Laudato Si Sunday reflection: Realities vs. ideas

Today's reflection is brought to you by
Sirach 35: 15-17, 20-22, 26.

You,
O God,
are the just one.

We are all your favourites.

But your ears are especially attuned
to those who have been wronged,
and you hear the humble
ahead of the proud.

Perhaps you are hearing your voiceless creatures,
those who are losing their place in your creation
because of human beings and our greed.

Help us,
help us,
help us,
in your kindness,
to do what is just.

Show us how to live more lightly,
to let your creation evolve as you would have it,
and to use technology only as necessary.

Your mercy is as welcome in time of distress
as clouds of rain in time of drought.

Let us trust in your goodness,
rely on your mercy,
and become your justice
through wise choices in our lives.

Make our actions speak louder than our misplaced technologies,
our realities more important than ideas.

+Amen.

* * * * * * *

Over the past two months, these Laudato Si Sunday Reflections fell by the wayside so that I could participate in some climate action of my own. I took a refresher course on waste reduction, helped to plan a Climate Vigil, attended two School Strikes for Climate, and worked for my local Green party candidate. It was an amazing and uplifting two months, for the most part, but there's still so much to do!

When I took this picture,
I didn't realize that Greta
and her Youth for Climate Justice entourage
were just behind me and to the right...
And all the while, I've been walking, figuratively and literally, with Greta Thunberg, the young Swedish activist who is doing her utmost to wake the world to the climate emergency that we find ourselves in. People don't like the truth she is telling, it seems, but the part of our common home that is California is burning yet again, there have been frightening reports of other ecospheric issues, and our lifestyles simply must change to keep our climate from warming more than 1.5 degrees. The polarization in our discourse around how to actually do that is a sign that people everywhere are afraid, for one reason or another. These days, I'm puzzling over how we can move through the fear toward actual solutions.
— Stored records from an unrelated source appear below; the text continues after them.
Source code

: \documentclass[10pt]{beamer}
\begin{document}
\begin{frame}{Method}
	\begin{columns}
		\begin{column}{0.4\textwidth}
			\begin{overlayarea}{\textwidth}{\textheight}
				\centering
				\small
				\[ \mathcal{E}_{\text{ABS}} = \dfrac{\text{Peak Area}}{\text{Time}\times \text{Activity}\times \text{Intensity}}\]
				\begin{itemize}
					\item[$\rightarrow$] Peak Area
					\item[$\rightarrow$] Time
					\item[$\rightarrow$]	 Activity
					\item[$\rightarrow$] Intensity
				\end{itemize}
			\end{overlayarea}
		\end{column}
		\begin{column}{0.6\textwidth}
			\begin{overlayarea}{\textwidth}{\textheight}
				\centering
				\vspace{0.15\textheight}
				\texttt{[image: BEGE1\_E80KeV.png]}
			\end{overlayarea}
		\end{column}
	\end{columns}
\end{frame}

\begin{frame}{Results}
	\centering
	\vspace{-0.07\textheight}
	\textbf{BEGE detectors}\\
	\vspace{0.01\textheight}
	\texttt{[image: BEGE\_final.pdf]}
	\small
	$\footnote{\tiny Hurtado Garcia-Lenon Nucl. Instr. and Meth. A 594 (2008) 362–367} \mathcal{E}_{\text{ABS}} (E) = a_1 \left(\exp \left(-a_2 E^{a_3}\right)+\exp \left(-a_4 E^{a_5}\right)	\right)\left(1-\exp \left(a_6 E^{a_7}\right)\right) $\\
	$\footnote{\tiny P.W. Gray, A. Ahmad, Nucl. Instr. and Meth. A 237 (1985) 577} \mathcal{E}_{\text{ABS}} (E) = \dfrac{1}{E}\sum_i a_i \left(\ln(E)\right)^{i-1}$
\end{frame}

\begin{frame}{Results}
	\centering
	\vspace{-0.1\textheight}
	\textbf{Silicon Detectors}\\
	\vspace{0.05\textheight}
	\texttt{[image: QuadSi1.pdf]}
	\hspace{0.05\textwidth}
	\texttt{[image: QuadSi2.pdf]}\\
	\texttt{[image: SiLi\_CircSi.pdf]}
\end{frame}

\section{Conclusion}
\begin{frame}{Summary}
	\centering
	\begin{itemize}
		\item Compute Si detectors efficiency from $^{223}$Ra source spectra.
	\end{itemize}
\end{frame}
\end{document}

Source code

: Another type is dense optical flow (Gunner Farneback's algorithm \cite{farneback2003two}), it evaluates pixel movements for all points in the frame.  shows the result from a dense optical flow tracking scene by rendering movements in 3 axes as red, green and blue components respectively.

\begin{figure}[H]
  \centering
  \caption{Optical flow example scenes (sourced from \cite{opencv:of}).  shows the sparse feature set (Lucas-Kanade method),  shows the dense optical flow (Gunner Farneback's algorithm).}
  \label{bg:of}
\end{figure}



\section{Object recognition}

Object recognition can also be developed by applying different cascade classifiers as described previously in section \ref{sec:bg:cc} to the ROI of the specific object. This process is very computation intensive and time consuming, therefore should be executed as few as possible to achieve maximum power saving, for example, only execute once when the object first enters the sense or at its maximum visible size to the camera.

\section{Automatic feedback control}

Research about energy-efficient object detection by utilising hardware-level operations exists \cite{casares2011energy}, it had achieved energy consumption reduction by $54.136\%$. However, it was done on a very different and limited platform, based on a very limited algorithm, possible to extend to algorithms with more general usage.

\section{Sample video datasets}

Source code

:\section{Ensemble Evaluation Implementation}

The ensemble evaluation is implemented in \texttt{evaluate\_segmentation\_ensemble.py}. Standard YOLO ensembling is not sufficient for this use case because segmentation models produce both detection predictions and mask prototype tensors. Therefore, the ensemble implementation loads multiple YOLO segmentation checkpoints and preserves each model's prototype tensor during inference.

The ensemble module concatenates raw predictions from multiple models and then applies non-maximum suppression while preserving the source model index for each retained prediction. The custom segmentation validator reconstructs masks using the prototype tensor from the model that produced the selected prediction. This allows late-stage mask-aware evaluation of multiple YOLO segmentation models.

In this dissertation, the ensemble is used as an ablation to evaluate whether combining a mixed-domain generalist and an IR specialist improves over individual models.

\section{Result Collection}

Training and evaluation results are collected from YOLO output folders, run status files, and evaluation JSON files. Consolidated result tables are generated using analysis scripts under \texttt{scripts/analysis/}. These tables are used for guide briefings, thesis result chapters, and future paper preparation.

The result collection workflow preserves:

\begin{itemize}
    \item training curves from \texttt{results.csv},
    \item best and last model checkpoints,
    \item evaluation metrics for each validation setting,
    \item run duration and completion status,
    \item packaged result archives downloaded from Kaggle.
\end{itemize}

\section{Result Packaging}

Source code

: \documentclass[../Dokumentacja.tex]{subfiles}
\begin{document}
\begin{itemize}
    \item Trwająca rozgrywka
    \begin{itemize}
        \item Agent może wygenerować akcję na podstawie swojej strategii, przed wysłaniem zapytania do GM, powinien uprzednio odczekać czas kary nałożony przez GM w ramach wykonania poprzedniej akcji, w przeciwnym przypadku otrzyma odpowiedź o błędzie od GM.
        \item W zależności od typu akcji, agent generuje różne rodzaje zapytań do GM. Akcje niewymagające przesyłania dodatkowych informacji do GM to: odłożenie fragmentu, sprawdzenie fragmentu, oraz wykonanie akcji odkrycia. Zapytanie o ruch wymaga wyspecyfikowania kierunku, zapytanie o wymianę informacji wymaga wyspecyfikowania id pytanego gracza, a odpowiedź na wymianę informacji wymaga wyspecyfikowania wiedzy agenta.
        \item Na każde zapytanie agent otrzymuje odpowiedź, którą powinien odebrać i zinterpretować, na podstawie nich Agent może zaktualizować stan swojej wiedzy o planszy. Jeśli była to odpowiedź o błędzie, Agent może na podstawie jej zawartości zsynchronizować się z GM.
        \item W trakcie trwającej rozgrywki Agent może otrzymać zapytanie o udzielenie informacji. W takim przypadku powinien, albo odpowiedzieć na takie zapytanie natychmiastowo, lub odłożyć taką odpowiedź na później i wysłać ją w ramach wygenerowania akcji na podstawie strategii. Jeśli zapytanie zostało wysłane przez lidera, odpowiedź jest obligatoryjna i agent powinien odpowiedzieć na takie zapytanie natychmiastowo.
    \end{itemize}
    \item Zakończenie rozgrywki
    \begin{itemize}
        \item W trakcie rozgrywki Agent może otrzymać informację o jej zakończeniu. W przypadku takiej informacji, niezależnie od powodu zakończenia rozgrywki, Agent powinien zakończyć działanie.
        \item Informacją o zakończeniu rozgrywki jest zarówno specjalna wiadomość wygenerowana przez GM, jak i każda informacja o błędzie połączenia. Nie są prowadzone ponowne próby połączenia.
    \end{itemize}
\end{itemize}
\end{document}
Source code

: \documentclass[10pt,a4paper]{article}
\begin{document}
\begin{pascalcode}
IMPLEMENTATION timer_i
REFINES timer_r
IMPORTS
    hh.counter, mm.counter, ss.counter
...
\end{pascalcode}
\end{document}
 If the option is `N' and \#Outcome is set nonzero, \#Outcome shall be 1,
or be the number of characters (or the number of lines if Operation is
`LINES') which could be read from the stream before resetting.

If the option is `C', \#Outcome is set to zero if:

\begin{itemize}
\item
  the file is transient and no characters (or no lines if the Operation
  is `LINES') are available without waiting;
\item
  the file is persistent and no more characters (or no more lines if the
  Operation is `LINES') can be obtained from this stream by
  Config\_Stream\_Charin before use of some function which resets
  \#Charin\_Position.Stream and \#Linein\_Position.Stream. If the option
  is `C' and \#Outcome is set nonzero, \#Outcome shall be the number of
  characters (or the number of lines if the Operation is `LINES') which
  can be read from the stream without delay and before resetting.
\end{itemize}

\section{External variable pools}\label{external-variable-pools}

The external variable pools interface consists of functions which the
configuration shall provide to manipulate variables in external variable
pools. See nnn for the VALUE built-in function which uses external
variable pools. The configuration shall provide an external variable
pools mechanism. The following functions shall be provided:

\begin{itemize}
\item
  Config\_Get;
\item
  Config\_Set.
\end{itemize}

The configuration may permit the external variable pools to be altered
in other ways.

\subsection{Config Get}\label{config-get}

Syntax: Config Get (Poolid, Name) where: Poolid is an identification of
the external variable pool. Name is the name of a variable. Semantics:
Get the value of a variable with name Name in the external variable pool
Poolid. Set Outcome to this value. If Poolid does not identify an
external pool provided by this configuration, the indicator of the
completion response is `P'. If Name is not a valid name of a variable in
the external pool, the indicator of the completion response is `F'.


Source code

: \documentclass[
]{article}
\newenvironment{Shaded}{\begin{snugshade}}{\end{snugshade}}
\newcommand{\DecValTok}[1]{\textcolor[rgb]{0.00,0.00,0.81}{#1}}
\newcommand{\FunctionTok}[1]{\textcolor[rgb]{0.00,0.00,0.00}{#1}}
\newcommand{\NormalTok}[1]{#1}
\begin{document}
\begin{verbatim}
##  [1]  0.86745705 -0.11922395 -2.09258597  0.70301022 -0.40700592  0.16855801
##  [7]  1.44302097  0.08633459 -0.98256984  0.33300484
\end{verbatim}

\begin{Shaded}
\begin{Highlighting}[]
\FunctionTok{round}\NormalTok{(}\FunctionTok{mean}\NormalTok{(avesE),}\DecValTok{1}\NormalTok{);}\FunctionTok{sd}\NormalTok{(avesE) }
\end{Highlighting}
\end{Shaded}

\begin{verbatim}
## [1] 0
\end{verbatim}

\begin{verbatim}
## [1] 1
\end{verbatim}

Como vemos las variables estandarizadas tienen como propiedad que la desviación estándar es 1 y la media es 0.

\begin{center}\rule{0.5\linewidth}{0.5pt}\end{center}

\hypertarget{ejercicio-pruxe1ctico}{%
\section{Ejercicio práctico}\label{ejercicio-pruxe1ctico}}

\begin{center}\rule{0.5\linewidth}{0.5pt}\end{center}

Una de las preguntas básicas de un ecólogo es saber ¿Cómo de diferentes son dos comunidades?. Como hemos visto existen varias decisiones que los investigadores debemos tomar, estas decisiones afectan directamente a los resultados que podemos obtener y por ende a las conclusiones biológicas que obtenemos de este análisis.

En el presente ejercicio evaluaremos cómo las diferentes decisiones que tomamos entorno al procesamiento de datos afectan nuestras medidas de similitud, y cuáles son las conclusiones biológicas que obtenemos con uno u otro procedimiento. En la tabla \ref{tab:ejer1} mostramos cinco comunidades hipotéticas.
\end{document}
This week's section of Pope Francis' letter to the world, Laudato Si: On Care for Our Common Home, includes "The Globalization of the Technocratic Paradigm," paragraphs 106-110 . It looks at technology's role in our present ecological crises (the paragraphs can be accessed by clicking here and scrolling down).

For a long while, it seems, we have been dreaming that technology will be the solution to all our problems. We heard that dream again in our Alberta Budget this week when the Finance Minister talked a lot about using "clean technology" to green our petroleum industry -- rather than reduce our use of the fossil fuels that are warming our planet. Clearly, the government has bought into the idea of technology as saviour.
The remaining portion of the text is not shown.